IoT Device Onboarding
For finding, identifying, and adding new WiFi IoT devices to the network and Home Assistant — WiFi setup, IP discovery, MAC vendor lookup, LAN mode enablement, and HA integration — see references/iot-device-onboarding.md.
Identifying Devices & Integrations
Thermostat Model / Integration Discovery
The entity states API (/api/states) doesn't expose manufacturer or model info. To find what integration provides a climate entity and what hardware it's connected to, query the HA config entries API:
import json, urllib.request
# List all config entries (integrations)
req = urllib.request.Request(
'http://HA_HOST:8123/api/config/config_entries/entry',
headers={'Authorization': f'Bearer {token}'})

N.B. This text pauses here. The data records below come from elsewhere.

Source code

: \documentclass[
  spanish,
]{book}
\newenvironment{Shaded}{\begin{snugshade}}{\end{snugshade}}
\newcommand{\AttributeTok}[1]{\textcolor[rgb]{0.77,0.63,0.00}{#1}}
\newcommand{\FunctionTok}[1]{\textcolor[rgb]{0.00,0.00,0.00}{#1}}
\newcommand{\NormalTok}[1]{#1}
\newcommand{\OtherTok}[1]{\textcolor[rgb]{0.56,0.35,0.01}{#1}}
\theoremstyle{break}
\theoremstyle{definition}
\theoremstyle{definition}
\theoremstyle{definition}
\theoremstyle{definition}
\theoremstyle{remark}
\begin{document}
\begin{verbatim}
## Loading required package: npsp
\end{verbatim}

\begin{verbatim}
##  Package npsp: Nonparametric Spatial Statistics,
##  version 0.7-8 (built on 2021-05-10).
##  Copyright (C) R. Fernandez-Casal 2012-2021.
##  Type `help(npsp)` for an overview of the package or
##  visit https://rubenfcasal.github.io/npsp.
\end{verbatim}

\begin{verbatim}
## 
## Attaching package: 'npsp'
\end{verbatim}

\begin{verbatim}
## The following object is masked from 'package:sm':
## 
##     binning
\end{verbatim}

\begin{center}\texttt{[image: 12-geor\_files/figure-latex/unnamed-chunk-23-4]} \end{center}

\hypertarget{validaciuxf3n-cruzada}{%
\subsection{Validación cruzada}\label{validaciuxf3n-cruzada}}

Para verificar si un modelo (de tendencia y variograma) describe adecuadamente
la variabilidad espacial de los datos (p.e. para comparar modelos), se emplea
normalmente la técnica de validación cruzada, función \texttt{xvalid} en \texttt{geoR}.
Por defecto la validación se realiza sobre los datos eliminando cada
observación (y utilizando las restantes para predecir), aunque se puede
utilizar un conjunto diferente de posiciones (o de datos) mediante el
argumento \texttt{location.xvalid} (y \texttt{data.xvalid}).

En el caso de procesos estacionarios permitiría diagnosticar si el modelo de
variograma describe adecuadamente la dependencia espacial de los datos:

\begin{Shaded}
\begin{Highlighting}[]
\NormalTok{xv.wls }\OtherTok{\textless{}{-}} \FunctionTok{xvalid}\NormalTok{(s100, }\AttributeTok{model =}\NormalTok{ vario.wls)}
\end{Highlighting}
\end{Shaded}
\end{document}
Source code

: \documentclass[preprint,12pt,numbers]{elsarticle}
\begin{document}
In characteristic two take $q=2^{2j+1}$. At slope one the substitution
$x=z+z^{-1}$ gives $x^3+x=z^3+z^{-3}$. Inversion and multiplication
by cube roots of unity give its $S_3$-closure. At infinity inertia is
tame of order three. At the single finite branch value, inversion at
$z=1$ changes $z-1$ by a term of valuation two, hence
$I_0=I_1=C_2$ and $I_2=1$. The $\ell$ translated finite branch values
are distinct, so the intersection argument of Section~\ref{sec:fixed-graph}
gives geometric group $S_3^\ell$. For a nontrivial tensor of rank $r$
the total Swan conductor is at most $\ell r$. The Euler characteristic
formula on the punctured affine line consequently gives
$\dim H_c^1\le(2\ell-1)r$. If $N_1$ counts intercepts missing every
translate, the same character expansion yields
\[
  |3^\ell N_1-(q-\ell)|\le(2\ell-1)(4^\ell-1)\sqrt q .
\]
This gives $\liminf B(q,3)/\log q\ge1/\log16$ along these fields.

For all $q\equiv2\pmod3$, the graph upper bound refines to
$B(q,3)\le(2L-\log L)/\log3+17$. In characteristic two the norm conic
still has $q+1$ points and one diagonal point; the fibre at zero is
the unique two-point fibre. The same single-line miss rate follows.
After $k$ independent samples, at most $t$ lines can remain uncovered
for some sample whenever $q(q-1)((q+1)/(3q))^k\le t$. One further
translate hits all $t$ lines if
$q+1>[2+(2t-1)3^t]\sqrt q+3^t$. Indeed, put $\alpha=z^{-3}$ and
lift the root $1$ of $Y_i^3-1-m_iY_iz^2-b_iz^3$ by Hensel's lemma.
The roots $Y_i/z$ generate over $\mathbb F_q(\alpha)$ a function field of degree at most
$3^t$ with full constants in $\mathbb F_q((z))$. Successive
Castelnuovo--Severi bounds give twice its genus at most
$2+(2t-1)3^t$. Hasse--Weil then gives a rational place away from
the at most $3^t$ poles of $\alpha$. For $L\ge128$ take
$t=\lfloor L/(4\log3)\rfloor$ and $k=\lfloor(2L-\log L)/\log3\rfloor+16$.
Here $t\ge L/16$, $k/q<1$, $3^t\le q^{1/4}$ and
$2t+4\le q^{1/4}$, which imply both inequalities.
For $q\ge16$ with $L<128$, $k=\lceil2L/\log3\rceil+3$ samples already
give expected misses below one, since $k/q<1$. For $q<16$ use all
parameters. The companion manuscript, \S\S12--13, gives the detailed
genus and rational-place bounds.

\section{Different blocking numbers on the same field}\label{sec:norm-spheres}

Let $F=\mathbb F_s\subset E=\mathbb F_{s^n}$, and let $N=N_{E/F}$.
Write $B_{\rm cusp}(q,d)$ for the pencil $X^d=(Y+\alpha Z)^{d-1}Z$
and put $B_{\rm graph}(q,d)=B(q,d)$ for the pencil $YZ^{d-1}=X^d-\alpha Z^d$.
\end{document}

entries = json.loads(urllib.request.urlopen(req).read())
for entry in entries:
if entry.get('domain') == 'honeywell': # or 'ecobee', 'nest', etc.
print(f"Title: {entry['title']}, State: {entry['state']}")
The domain field reveals the integration (e.g., honeywell, ecobee, nest). The entity registry endpoints (/api/config/entity_registry/*) may 404 depending on HA version or reverse-proxy setup — the config entries API is a reliable fallback.